Gemeinsam mit Heinrich Alt, Vorstandsmitglied der Bundesagentur für Arbeit, dem Bereichsleiter Grundsicherung der Bundesagentur für Arbeit Markus Biercher, der Vorsitzenden der Geschäftsführung der Regionaldirektion Nord der Bundesagentur für Arbeit Margit Haupt-Koopmann, dem Geschäftsführer des Jobcenters Ostholstein Karsten Marzian und dem Landtagsabgeordneten Lars Winter besuchte ich die Neustädter Tafel. Im Gespräch mit Sylvia Blankenburg, Vorstandsmitglied der Neustädter Tafel ging es angesichts der Ende 2014 insgesamt zehn wegfallenden Bürgerarbeitsplätze um die gesicherte Fortführung der Tafel mit Unterstützung des JobCenters Ostholstein: Künftig sollen Ein-Euro-Jobber diese Aufgaben wahrnehmen.

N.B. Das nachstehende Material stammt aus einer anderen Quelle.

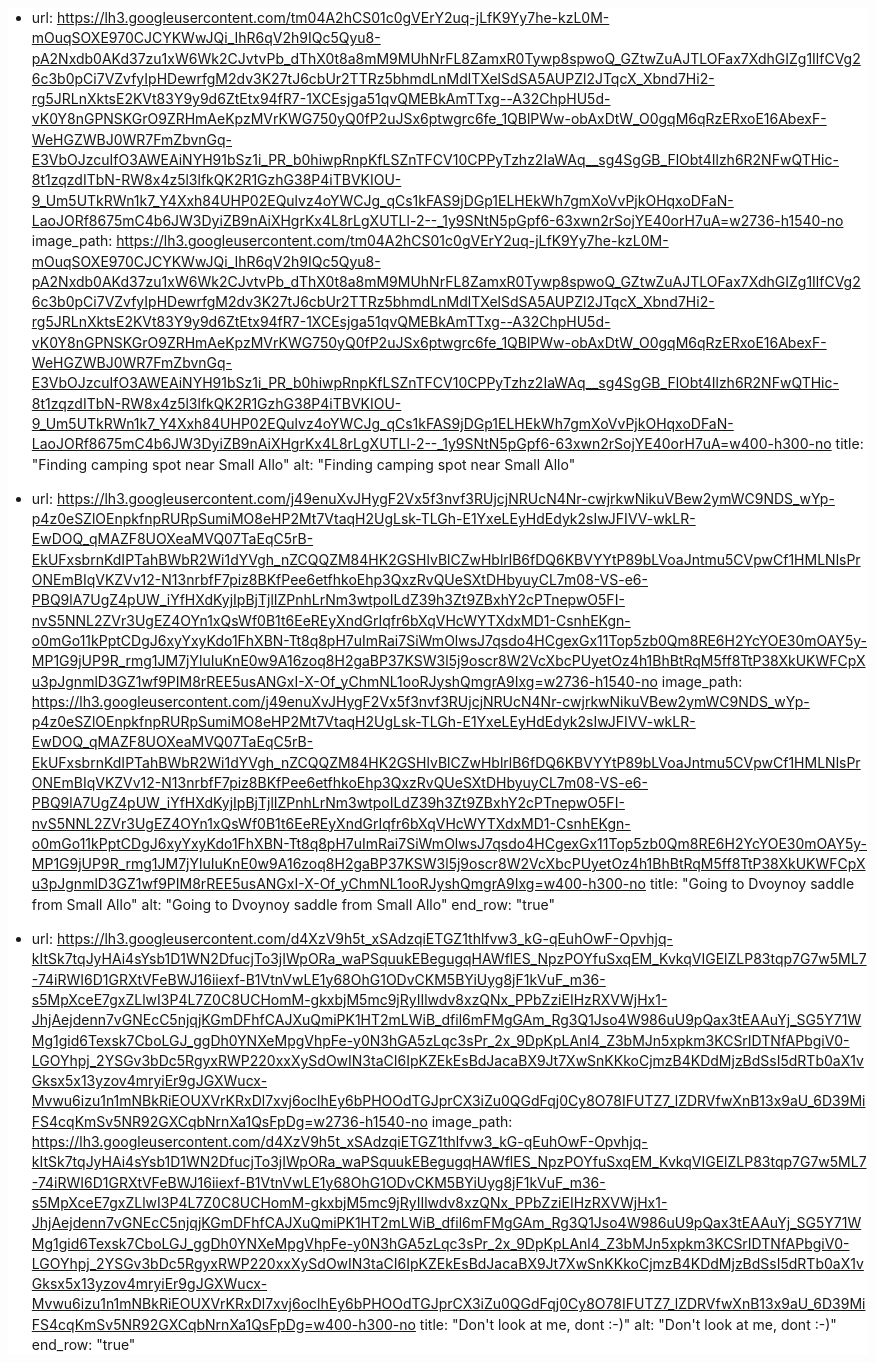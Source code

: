   - url: https://lh3.googleusercontent.com/tm04A2hCS01c0gVErY2uq-jLfK9Yy7he-kzL0M-mOuqSOXE970CJCYKWwJQi_IhR6qV2h9IQc5Qyu8-pA2Nxdb0AKd37zu1xW6Wk2CJvtvPb_dThX0t8a8mM9MUhNrFL8ZamxR0Tywp8spwoQ_GZtwZuAJTLOFax7XdhGIZg1IlfCVg26c3b0pCi7VZvfyIpHDewrfgM2dv3K27tJ6cbUr2TTRz5bhmdLnMdlTXelSdSA5AUPZl2JTqcX_Xbnd7Hi2-rg5JRLnXktsE2KVt83Y9y9d6ZtEtx94fR7-1XCEsjga51qvQMEBkAmTTxg--A32ChpHU5d-vK0Y8nGPNSKGrO9ZRHmAeKpzMVrKWG750yQ0fP2uJSx6ptwgrc6fe_1QBlPWw-obAxDtW_O0gqM6qRzERxoE16AbexF-WeHGZWBJ0WR7FmZbvnGq-E3VbOJzcuIfO3AWEAiNYH91bSz1i_PR_b0hiwpRnpKfLSZnTFCV10CPPyTzhz2IaWAq__sg4SgGB_FlObt4Ilzh6R2NFwQTHic-8t1zqzdITbN-RW8x4z5l3lfkQK2R1GzhG38P4iTBVKIOU-9_Um5UTkRWn1k7_Y4Xxh84UHP02EQulvz4oYWCJg_qCs1kFAS9jDGp1ELHEkWh7gmXoVvPjkOHqxoDFaN-LaoJORf8675mC4b6JW3DyiZB9nAiXHgrKx4L8rLgXUTLl-2--_1y9SNtN5pGpf6-63xwn2rSojYE40orH7uA=w2736-h1540-no
    image_path: https://lh3.googleusercontent.com/tm04A2hCS01c0gVErY2uq-jLfK9Yy7he-kzL0M-mOuqSOXE970CJCYKWwJQi_IhR6qV2h9IQc5Qyu8-pA2Nxdb0AKd37zu1xW6Wk2CJvtvPb_dThX0t8a8mM9MUhNrFL8ZamxR0Tywp8spwoQ_GZtwZuAJTLOFax7XdhGIZg1IlfCVg26c3b0pCi7VZvfyIpHDewrfgM2dv3K27tJ6cbUr2TTRz5bhmdLnMdlTXelSdSA5AUPZl2JTqcX_Xbnd7Hi2-rg5JRLnXktsE2KVt83Y9y9d6ZtEtx94fR7-1XCEsjga51qvQMEBkAmTTxg--A32ChpHU5d-vK0Y8nGPNSKGrO9ZRHmAeKpzMVrKWG750yQ0fP2uJSx6ptwgrc6fe_1QBlPWw-obAxDtW_O0gqM6qRzERxoE16AbexF-WeHGZWBJ0WR7FmZbvnGq-E3VbOJzcuIfO3AWEAiNYH91bSz1i_PR_b0hiwpRnpKfLSZnTFCV10CPPyTzhz2IaWAq__sg4SgGB_FlObt4Ilzh6R2NFwQTHic-8t1zqzdITbN-RW8x4z5l3lfkQK2R1GzhG38P4iTBVKIOU-9_Um5UTkRWn1k7_Y4Xxh84UHP02EQulvz4oYWCJg_qCs1kFAS9jDGp1ELHEkWh7gmXoVvPjkOHqxoDFaN-LaoJORf8675mC4b6JW3DyiZB9nAiXHgrKx4L8rLgXUTLl-2--_1y9SNtN5pGpf6-63xwn2rSojYE40orH7uA=w400-h300-no
    title: "Finding camping spot near Small Allo"
    alt: "Finding camping spot near Small Allo"

  - url: https://lh3.googleusercontent.com/j49enuXvJHygF2Vx5f3nvf3RUjcjNRUcN4Nr-cwjrkwNikuVBew2ymWC9NDS_wYp-p4z0eSZlOEnpkfnpRURpSumiMO8eHP2Mt7VtaqH2UgLsk-TLGh-E1YxeLEyHdEdyk2sIwJFIVV-wkLR-EwDOQ_qMAZF8UOXeaMVQ07TaEqC5rB-EkUFxsbrnKdIPTahBWbR2Wi1dYVgh_nZCQQZM84HK2GSHlvBlCZwHblrlB6fDQ6KBVYYtP89bLVoaJntmu5CVpwCf1HMLNlsPrONEmBIqVKZVv12-N13nrbfF7piz8BKfPee6etfhkoEhp3QxzRvQUeSXtDHbyuyCL7m08-VS-e6-PBQ9lA7UgZ4pUW_iYfHXdKyjIpBjTjlIZPnhLrNm3wtpoILdZ39h3Zt9ZBxhY2cPTnepwO5FI-nvS5NNL2ZVr3UgEZ4OYn1xQsWf0B1t6EeREyXndGrIqfr6bXqVHcWYTXdxMD1-CsnhEKgn-o0mGo11kPptCDgJ6xyYxyKdo1FhXBN-Tt8q8pH7uImRai7SiWmOlwsJ7qsdo4HCgexGx11Top5zb0Qm8RE6H2YcYOE30mOAY5y-MP1G9jUP9R_rmg1JM7jYluIuKnE0w9A16zoq8H2gaBP37KSW3l5j9oscr8W2VcXbcPUyetOz4h1BhBtRqM5ff8TtP38XkUKWFCpXu3pJgnmlD3GZ1wf9PIM8rREE5usANGxI-X-Of_yChmNL1ooRJyshQmgrA9Ixg=w2736-h1540-no
    image_path: https://lh3.googleusercontent.com/j49enuXvJHygF2Vx5f3nvf3RUjcjNRUcN4Nr-cwjrkwNikuVBew2ymWC9NDS_wYp-p4z0eSZlOEnpkfnpRURpSumiMO8eHP2Mt7VtaqH2UgLsk-TLGh-E1YxeLEyHdEdyk2sIwJFIVV-wkLR-EwDOQ_qMAZF8UOXeaMVQ07TaEqC5rB-EkUFxsbrnKdIPTahBWbR2Wi1dYVgh_nZCQQZM84HK2GSHlvBlCZwHblrlB6fDQ6KBVYYtP89bLVoaJntmu5CVpwCf1HMLNlsPrONEmBIqVKZVv12-N13nrbfF7piz8BKfPee6etfhkoEhp3QxzRvQUeSXtDHbyuyCL7m08-VS-e6-PBQ9lA7UgZ4pUW_iYfHXdKyjIpBjTjlIZPnhLrNm3wtpoILdZ39h3Zt9ZBxhY2cPTnepwO5FI-nvS5NNL2ZVr3UgEZ4OYn1xQsWf0B1t6EeREyXndGrIqfr6bXqVHcWYTXdxMD1-CsnhEKgn-o0mGo11kPptCDgJ6xyYxyKdo1FhXBN-Tt8q8pH7uImRai7SiWmOlwsJ7qsdo4HCgexGx11Top5zb0Qm8RE6H2YcYOE30mOAY5y-MP1G9jUP9R_rmg1JM7jYluIuKnE0w9A16zoq8H2gaBP37KSW3l5j9oscr8W2VcXbcPUyetOz4h1BhBtRqM5ff8TtP38XkUKWFCpXu3pJgnmlD3GZ1wf9PIM8rREE5usANGxI-X-Of_yChmNL1ooRJyshQmgrA9Ixg=w400-h300-no
    title: "Going to Dvoynoy saddle from Small Allo"
    alt: "Going to Dvoynoy saddle from Small Allo"
    end_row: "true"

  - url: https://lh3.googleusercontent.com/d4XzV9h5t_xSAdzqiETGZ1thlfvw3_kG-qEuhOwF-Opvhjq-kItSk7tqJyHAi4sYsb1D1WN2DfucjTo3jIWpORa_waPSquukEBegugqHAWflES_NpzPOYfuSxqEM_KvkqVIGElZLP83tqp7G7w5ML7-74iRWI6D1GRXtVFeBWJ16iiexf-B1VtnVwLE1y68OhG1ODvCKM5BYiUyg8jF1kVuF_m36-s5MpXceE7gxZLlwI3P4L7Z0C8UCHomM-gkxbjM5mc9jRyIIlwdv8xzQNx_PPbZziEIHzRXVWjHx1-JhjAejdenn7vGNEcC5njqjKGmDFhfCAJXuQmiPK1HT2mLWiB_dfil6mFMgGAm_Rg3Q1Jso4W986uU9pQax3tEAAuYj_SG5Y71WMg1gid6Texsk7CboLGJ_ggDh0YNXeMpgVhpFe-y0N3hGA5zLqc3sPr_2x_9DpKpLAnl4_Z3bMJn5xpkm3KCSrIDTNfAPbgiV0-LGOYhpj_2YSGv3bDc5RgyxRWP220xxXySdOwIN3taCI6IpKZEkEsBdJacaBX9Jt7XwSnKKkoCjmzB4KDdMjzBdSsI5dRTb0aX1vGksx5x13yzov4mryiEr9gJGXWucx-Mvwu6izu1n1mNBkRiEOUXVrKRxDl7xvj6oclhEy6bPHOOdTGJprCX3iZu0QGdFqj0Cy8O78IFUTZ7_lZDRVfwXnB13x9aU_6D39MiFS4cqKmSv5NR92GXCqbNrnXa1QsFpDg=w2736-h1540-no
    image_path: https://lh3.googleusercontent.com/d4XzV9h5t_xSAdzqiETGZ1thlfvw3_kG-qEuhOwF-Opvhjq-kItSk7tqJyHAi4sYsb1D1WN2DfucjTo3jIWpORa_waPSquukEBegugqHAWflES_NpzPOYfuSxqEM_KvkqVIGElZLP83tqp7G7w5ML7-74iRWI6D1GRXtVFeBWJ16iiexf-B1VtnVwLE1y68OhG1ODvCKM5BYiUyg8jF1kVuF_m36-s5MpXceE7gxZLlwI3P4L7Z0C8UCHomM-gkxbjM5mc9jRyIIlwdv8xzQNx_PPbZziEIHzRXVWjHx1-JhjAejdenn7vGNEcC5njqjKGmDFhfCAJXuQmiPK1HT2mLWiB_dfil6mFMgGAm_Rg3Q1Jso4W986uU9pQax3tEAAuYj_SG5Y71WMg1gid6Texsk7CboLGJ_ggDh0YNXeMpgVhpFe-y0N3hGA5zLqc3sPr_2x_9DpKpLAnl4_Z3bMJn5xpkm3KCSrIDTNfAPbgiV0-LGOYhpj_2YSGv3bDc5RgyxRWP220xxXySdOwIN3taCI6IpKZEkEsBdJacaBX9Jt7XwSnKKkoCjmzB4KDdMjzBdSsI5dRTb0aX1vGksx5x13yzov4mryiEr9gJGXWucx-Mvwu6izu1n1mNBkRiEOUXVrKRxDl7xvj6oclhEy6bPHOOdTGJprCX3iZu0QGdFqj0Cy8O78IFUTZ7_lZDRVfwXnB13x9aU_6D39MiFS4cqKmSv5NR92GXCqbNrnXa1QsFpDg=w400-h300-no
    title: "Don't look at me, dont :-)"
    alt: "Don't look at me, dont :-)"
    end_row: "true"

Seit drei Jahren nutzt die Neustädter Tafel das maßgeblich mit Mitteln des Europäischen Sozialfonds (ESF) finanzierte Projekt „Bürgerarbeit“ und beschäftigt sozialversicherungspflichtig zehn Bürgerarbeiter, die zusammen mit vielen ehrenamtlichen Helfern dafür sorgen, dass jede Woche die Lebensmittel von Supermärkten, Bäckereien, Tankstellen und Marktbeschickern abgeholt, sortiert und an verschiedenen Ausgabeterminen an Bedürftige verteilt werden, sie arbeiten als Fahrer, Sortierer und Verkäuferinnen. Die Neustädter Tafel versorgt derzeit knapp 1.000 Menschen pro Woche in Neustadt und Umgebung mit Lebensmitteln. Die jetzt in „Bürgerarbeit“ Beschäftigten haben am Ende überwiegend drei Jahre sozialversicherungspflichtig gearbeitet und eine Fülle an zusätzlicher Qualifizierung erfahren. Dadurch sind ihre Chancen auf einen erfolgreichen „Sprung“ auf den ersten Arbeitsmarkt enorm gestiegen: Von 119 in Bürgerarbeit Beschäftigten in den sieben Sozialkaufhäusern und 24 bei den Tafeln Ostholsteins konnten 29 Beschäftigte anschließend eine Anstellung auf dem regulären Arbeitsmarkt finden – das beweist, wie wichtig diese Projekte sind und waren und warum Folgeprojekte mit EU-Förderung ab 2015 auch für Ostholstein als wertvoll einzuschätzen sind.

Foto: Lars Winter

Das Bundesministerium für Arbeit und Soziales hat seit Mitte Juli 2010 insgesamt etwa 34.000 Bürgerarbeitsplätze bundesweit mit EU-Mitteln gefördert - davon wurden in Ostholstein vom Jobcenter insgesamt 344 Bürgerarbeitsplätze angeboten, die für die geförderten Arbeitnehmer eine enge Begleitung durch einen persönlichen Coach vorsahen. Vor allem durch eine starke Verankerung vor Ort und ein Zusammenwirken mit der lokalen Wirtschaft und Verbänden steigen die Chancen auf eine dauerhafte Beschäftigung. Das Programm war von vornherein bis zum 31. Dezember 2014 befristet und läuft entsprechend Ende des Jahres mit der EU-Förderperiode aus. Am 21. Mai 2014 hat Bundesarbeitsministerin Andrea Nahles im Haushaltsausschuss gemeinsam mit dem Vorstandschef Weise der Bundesagentur für Arbeit angekündigt, dass schon im Sommer Projekte für die neue Förderperiode ab 2015 entwickelt werden – erste Ergebnisse sollen im Herbst vorgestellt werden.